Return to Work Programs

Background

Some UC locations already maintain effective return-to-work (RTW) programs, and some of those have only recently been implemented. Certain UC locations have significantly strengthened their programs by issuing executive mandates requiring UC departments to temporarily accommodate physical work restrictions, implementing department financial accountability and providing for more adequate staffing resources.

Advantages of effective early return-to-work programs

Benefits of effective early return-to-work programs accrue to both UC and injured UC employees. For UC, significant cost savings are realized by minimizing lost productivity, resource replacement costs, workers' compensation indemnity benefits and medical treatment costs. The employee benefits from reduced stress and a feeling that their employer cares for their physical health and values what they bring to the workplace.

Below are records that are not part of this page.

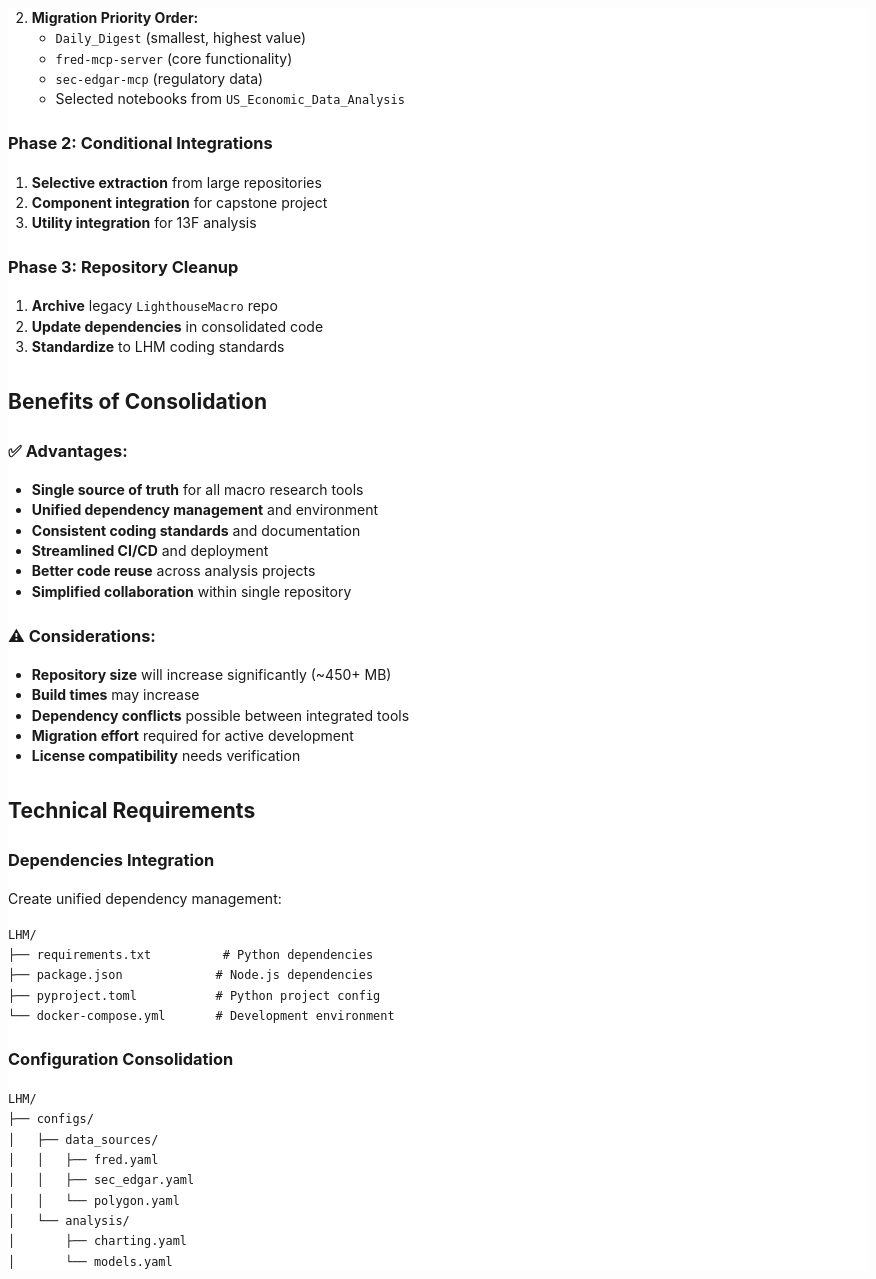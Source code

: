 2. **Migration Priority Order:**
   - `Daily_Digest` (smallest, highest value)
   - `fred-mcp-server` (core functionality)
   - `sec-edgar-mcp` (regulatory data)
   - Selected notebooks from `US_Economic_Data_Analysis`

### Phase 2: Conditional Integrations
1. **Selective extraction** from large repositories
2. **Component integration** for capstone project
3. **Utility integration** for 13F analysis

### Phase 3: Repository Cleanup
1. **Archive** legacy `LighthouseMacro` repo
2. **Update dependencies** in consolidated code
3. **Standardize** to LHM coding standards

## Benefits of Consolidation

### ✅ **Advantages:**
- **Single source of truth** for all macro research tools
- **Unified dependency management** and environment
- **Consistent coding standards** and documentation
- **Streamlined CI/CD** and deployment
- **Better code reuse** across analysis projects
- **Simplified collaboration** within single repository

### ⚠️ **Considerations:**
- **Repository size** will increase significantly (~450+ MB)
- **Build times** may increase
- **Dependency conflicts** possible between integrated tools
- **Migration effort** required for active development
- **License compatibility** needs verification

## Technical Requirements

### Dependencies Integration
Create unified dependency management:
```
LHM/
├── requirements.txt          # Python dependencies
├── package.json             # Node.js dependencies  
├── pyproject.toml           # Python project config
└── docker-compose.yml       # Development environment
```

### Configuration Consolidation
```
LHM/
├── configs/
│   ├── data_sources/
│   │   ├── fred.yaml
│   │   ├── sec_edgar.yaml
│   │   └── polygon.yaml
│   └── analysis/
│       ├── charting.yaml
│       └── models.yaml
```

Chief components of effective early return-to-work programs

The most effective return-to-work programs contain the following components or employ the following best practices:

  • Executive mandates are issued to departments, requiring that they temporarily accommodate injured workers in accordance with physical restrictions as determined by a physician.
  • Financial accountability is established at the department level. Many UC locations now require that the home department pay the salary of the injured worker once released to modified duty, whether accommodated by the home department or another department. The home department is given first "right of refusal". If it does not accommodate, another accommodating department may utilize that employee's services at the cost of the home department.
  • Dedicated return-to-work providers are responsible for coordinating early return-to-work among the treating medical providers, injured workers, department managers and the third party claims administrator (Sedgwick Risk Services).
  • Medical providers and the third party claims administrator must also be held accountable for their efforts to assure the program's success.
  • The UC workers' compensation manager, perhaps with the assistance of the third party claims administrator, conducts education sessions and meetings to train department managers in the importance of early return-to-work to both UC managers and supervisors and UC employees.
  • Medical providers are required upon the completion of the first office visit and each subsequent office visit to convey physical work restrictions to the UC return-to-work coordinator (sometimes via the third party administrator) for accommodation or modification of a prior accommodation.
  • Modified duty is accommodated for a limit of either 60 or 90 days, subject to possible extension if the medical provider and UC believe that the employee continues to physically improve.
  • As modified positions are identified, a bank of modified job descriptions is maintained for possible use for other injuries that may occur.
  • Lost work days are tracked monthly and provided to department heads.

The above constitute some chief components to effective return-to-work programs. Clearly, each UC location is different and modifications to some of the above components are necessary or advantageous. However, to optimize the success of any early return-to-work requires executive mandate, UC department accountability and adequate return-to-work staffing resources.